Confession and Restitution with the Tărūmāh

Confession and Restitution with the Tărūmāh:

“Believing and confessing go together, and you cannot be saved without you take them both. With the mouth of confession is made unto salvation. If you ever see the kingdom of heaven you have to take this way.”

-Dwight L. Moody

Therefore confess your sins to one another, and pray for one another, so that you may be healed. The prayer of the righteous is powerful and effective.

James 5:16 NRSV

Numbers 5:5-10 is a report of the proclamation of the Law. Yahweh pronounced a Law through the intermediary Moses. A law has to be spoken to Israel, which is what the purpose of the text is for. It functions as a legal instruction, in which the pronouncement of the law and the reference to its author is combined.
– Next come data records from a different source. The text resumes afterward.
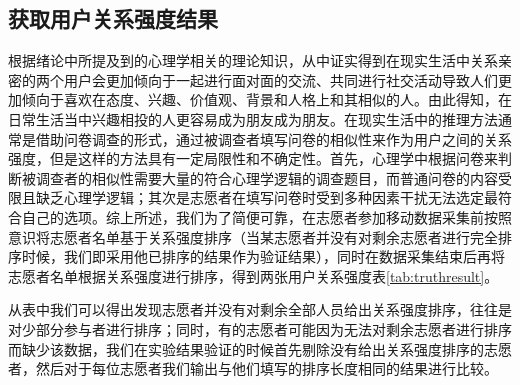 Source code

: \subsection{获取用户关系强度结果}
根据绪论中所提及到的心理学相关的理论知识，从中证实得到在现实生活中关系亲密的两个用户会更加倾向于一起进行面对面的交流、共同进行社交活动导致人们更加倾向于喜欢在态度、兴趣、价值观、背景和人格上和其相似的人。由此得知，在日常生活当中兴趣相投的人更容易成为朋友成为朋友。在现实生活中的推理方法通常是借助问卷调查的形式，通过被调查者填写问卷的相似性来作为用户之间的关系强度，但是这样的方法具有一定局限性和不确定性。首先，心理学中根据问卷来判断被调查者的相似性需要大量的符合心理学逻辑的调查题目，而普通问卷的内容受限且缺乏心理学逻辑；其次是志愿者在填写问卷时受到多种因素干扰无法选定最符合自己的选项。综上所述，我们为了简便可靠，在志愿者参加移动数据采集前按照意识将志愿者名单基于关系强度排序（当某志愿者并没有对剩余志愿者进行完全排序时候，我们即采用他已排序的结果作为验证结果），同时在数据采集结束后再将志愿者名单根据关系强度进行排序，得到两张用户关系强度表\ref{tab:truthresult}。
\par 从表中我们可以得出发现志愿者并没有对剩余全部人员给出关系强度排序，往往是对少部分参与者进行排序；同时，有的志愿者可能因为无法对剩余志愿者进行排序而缺少该数据，我们在实验结果验证的时候首先剔除没有给出关系强度排序的志愿者，然后对于每位志愿者我们输出与他们填写的排序长度相同的结果进行比较。
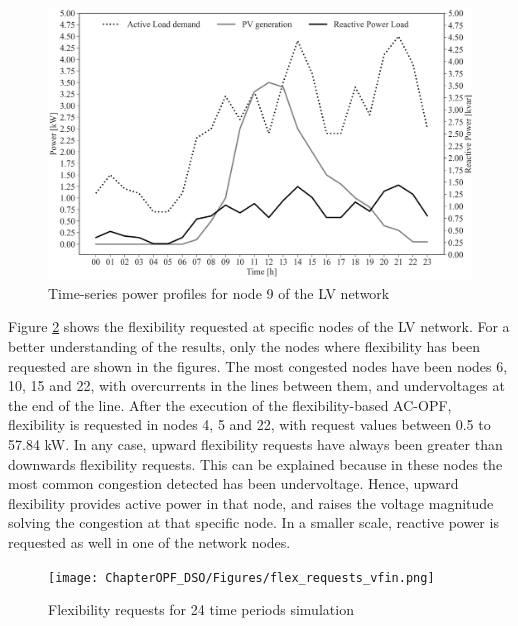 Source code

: \begin{figure}[H]
	\centering
	\includegraphics[width=0.8\columnwidth ]{ChapterOPF_DSO/Figures/p_q_profile_2.png}
		\caption{Time-series power profiles for node 9 of the LV network}
	\label{fig:data_opf_multiperiod}  
\end{figure}

Figure \ref{fig:flex_requests} shows the flexibility requested at specific nodes of the LV network. For a better understanding of the results, only the nodes where flexibility has been requested are shown in the figures. The most congested nodes have been nodes 6, 10, 15 and 22, with overcurrents in the lines between them, and undervoltages at the end of the line. After the execution of the flexibility-based AC-OPF, flexibility is requested in nodes 4, 5 and 22, with request values between 0.5 to 57.84 kW. In any case, upward flexibility requests have always been greater than downwards flexibility requests. This can be explained because in these nodes the most common congestion detected has been undervoltage. Hence, upward flexibility provides active power in that node, and raises the voltage magnitude solving the congestion at that specific node. In a smaller scale, reactive power is requested as well in one of the network nodes. 

\begin{figure}[htbp]
	\centering
	\texttt{[image: ChapterOPF\_DSO/Figures/flex\_requests\_vfin.png]}
	\caption{Flexibility requests for 24 time periods simulation}
	\label{fig:flex_requests}  
\end{figure}

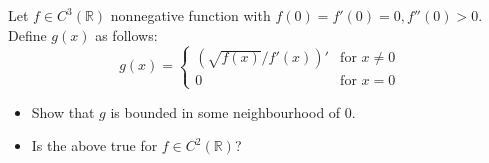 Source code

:Let \(f\in C^3(\mathbb{R})\) nonnegative function with \(f(0)=f'(0)=0, f''(0)>0\). Define \(g(x)\) as follows:
\[ g(x)= \begin{cases} \left( \sqrt{f(x)}/f'(x) \right)' &\text{for } x\neq 0 \\ 0 &\text{for } x=0 \end{cases} \]
\begin{itemize}
\item[(a)] Show that \(g\) is bounded in some neighbourhood of \(0\).
\item[(b)] Is the above true for \(f\in C^2(\mathbb{R})\)?
\end{itemize}
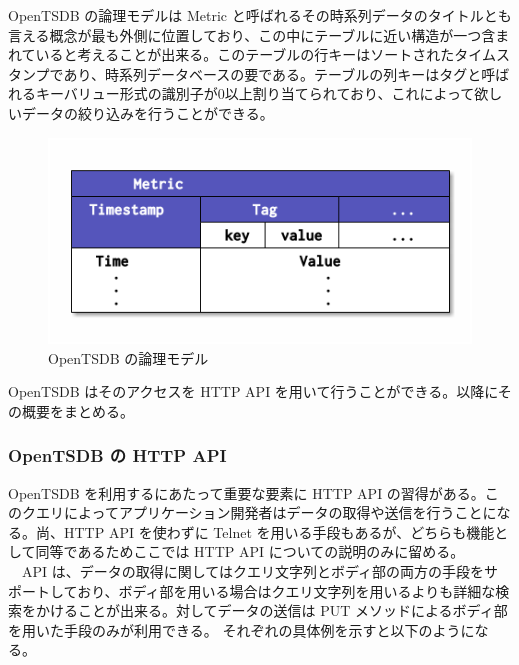 \documentclass{scrartcl}
\begin{document}
\newpage

OpenTSDB の論理モデルは Metric と呼ばれるその時系列データのタイトルとも言える概念が最も外側に位置しており、この中にテーブルに近い構造が一つ含まれていると考えることが出来る。このテーブルの行キーはソートされたタイムスタンプであり、時系列データベースの要である。テーブルの列キーはタグと呼ばれるキーバリュー形式の識別子が0以上割り当てられており、これによって欲しいデータの絞り込みを行うことができる。\\

\begin{figure}[htbp]
\centering
\includegraphics[width=12cm]{hoge4.png}
\caption{OpenTSDB の論理モデル}
\end{figure}

OpenTSDB はそのアクセスを HTTP API を用いて行うことができる。以降にその概要をまとめる。\\

\subsubsection{OpenTSDB の HTTP API}
\label{sec:orgf330a65}
OpenTSDB を利用するにあたって重要な要素に HTTP API の習得がある。このクエリによってアプリケーション開発者はデータの取得や送信を行うことになる。尚、HTTP API を使わずに Telnet を用いる手段もあるが、どちらも機能として同等であるためここでは HTTP API についての説明のみに留める。\\
　API は、データの取得に関してはクエリ文字列とボディ部の両方の手段をサポートしており、ボディ部を用いる場合はクエリ文字列を用いるよりも詳細な検索をかけることが出来る。対してデータの送信は PUT メソッドによるボディ部を用いた手段のみが利用できる。 それぞれの具体例を示すと以下のようになる。\\
\end{document}
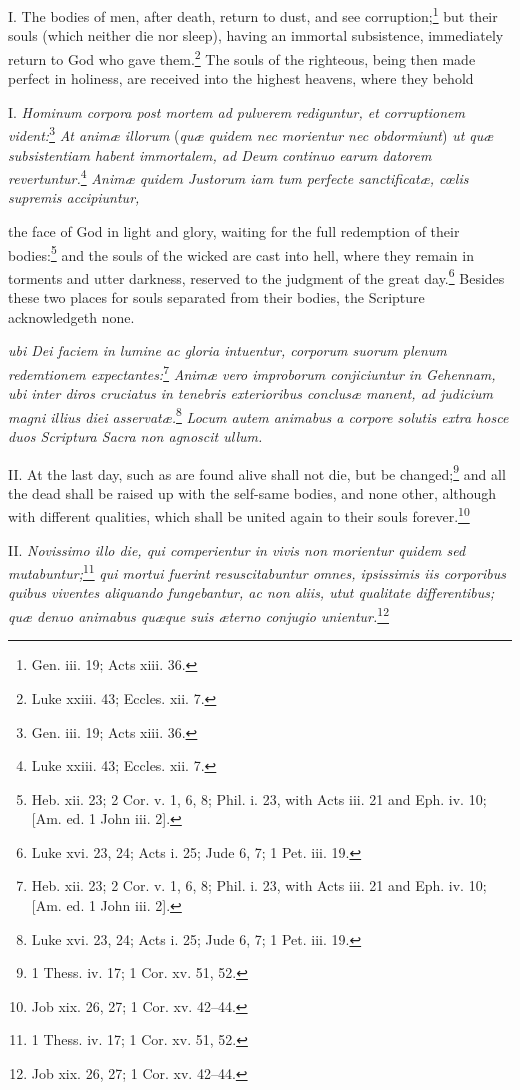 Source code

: I. The bodies of men, after death, return to dust, and see corruption;\footnote{Gen. iii. 19; Acts xiii. 36.} but their souls (which neither die nor sleep), having an immortal subsistence, immediately return to God who gave them.\footnote{Luke xxiii. 43; Eccles. xii. 7.} The souls of the righteous, being then made perfect in holiness, are received into the highest heavens, where they behold

I. \emph{Hominum corpora post mortem ad pulverem rediguntur, et corruptionem vident:}\footnote{Gen. iii. 19; Acts xiii. 36.}\emph{ At animæ illorum }(\emph{quæ quidem nec morientur nec obdormiunt})\emph{ ut quæ subsistentiam habent immortalem, ad Deum continuo earum datorem revertuntur.}\footnote{Luke xxiii. 43; Eccles. xii. 7.}\emph{ Animæ quidem Justorum iam tum perfecte sanctificatæ, cœlis supremis accipiuntur, }

the face of God in light and glory, waiting for the full redemption of their bodies:\footnote{Heb. xii. 23; 2 Cor. v. 1, 6, 8; Phil. i. 23, with Acts iii. 21 and Eph. iv. 10; [Am. ed. 1 John iii. 2].} and the souls of the wicked are cast into hell, where they remain in torments and utter darkness, reserved to the judgment of the great day.\footnote{Luke xvi. 23, 24; Acts i. 25; Jude 6, 7; 1 Pet. iii. 19.} Besides these two places for souls separated from their bodies, the Scripture acknowledgeth none.

\emph{ubi Dei faciem in lumine ac gloria intuentur, corporum suorum plenum redemtionem expectantes:}\footnote{Heb. xii. 23; 2 Cor. v. 1, 6, 8; Phil. i. 23, with Acts iii. 21 and Eph. iv. 10; [Am. ed. 1 John iii. 2].}\emph{ Animæ vero improborum conjiciuntur in Gehennam, ubi inter diros cruciatus in tenebris exterioribus conclusæ manent, ad judicium magni illius diei asservatæ.}\footnote{Luke xvi. 23, 24; Acts i. 25; Jude 6, 7; 1 Pet. iii. 19.}\emph{ Locum autem animabus a corpore solutis extra hosce duos Scriptura Sacra non agnoscit ullum.}

II. At the last day, such as are found alive shall not die, but be changed;\footnote{1 Thess. iv. 17; 1 Cor. xv. 51, 52.} and all the dead shall be raised up with the self-same bodies, and none other, although with different qualities, which shall be united again to their souls forever.\footnote{Job xix. 26, 27; 1 Cor. xv. 42–44.}

II. \emph{Novissimo illo die, qui comperientur in vivis non morientur quidem sed mutabuntur;}\footnote{1 Thess. iv. 17; 1 Cor. xv. 51, 52.}\emph{ qui mortui fuerint resuscitabuntur omnes, ipsissimis iis corporibus quibus viventes aliquando fungebantur, ac non aliis, utut qualitate differentibus; quæ denuo animabus quæque suis æterno conjugio unientur.}\footnote{Job xix. 26, 27; 1 Cor. xv. 42–44.}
The Lord said to Moses, “Speak to the Israelites. Say to them, ‘Suppose a man or woman does something wrong to someone else. Then that person is not being faithful to the Lord. People like that are guilty.

They must admit they have committed a sin. They must pay in full for what they did wrong. And they must add a fifth of the value to it. Then they must give all of it to the person they have sinned against.

But suppose that person has died. And suppose that person does not have a close relative who can be paid for the sin that was committed. Then what is paid belongs to the Lord. It must be given to the priest. A ram must be given along with it. The ram must be sacrificed to the Lord to pay for the sin.

All the sacred gifts the Israelites bring to a priest will belong to him.

10 Sacred gifts belong to their owners. But what they give to the priest will belong to the priest.’” (Numbers 5:5-10)

In verses 9-10, specific situations about how priests are becoming deprived of the târumah given to them.

The setting of this text is an instructional setting of the priestly writers, during the post-exilic time. In verse 8, the situation is the temptation of keeping property when the original owner or his next of kin was unavailable. For this situation,  the text institutes the law, and not just an ethical obligation, that restitution must be made nevertheless, now to Yahweh and hence to the priest, because the misuse of human property is also a violation of trust against Yahweh. The priestly body becomes under this condition the legal receiver of liable compensation. In verses 9-10, specific situations about how priests are becoming deprived of the târumah given to them.

By designating the priests as receivers of the restitution, also secures the livelihood of priests.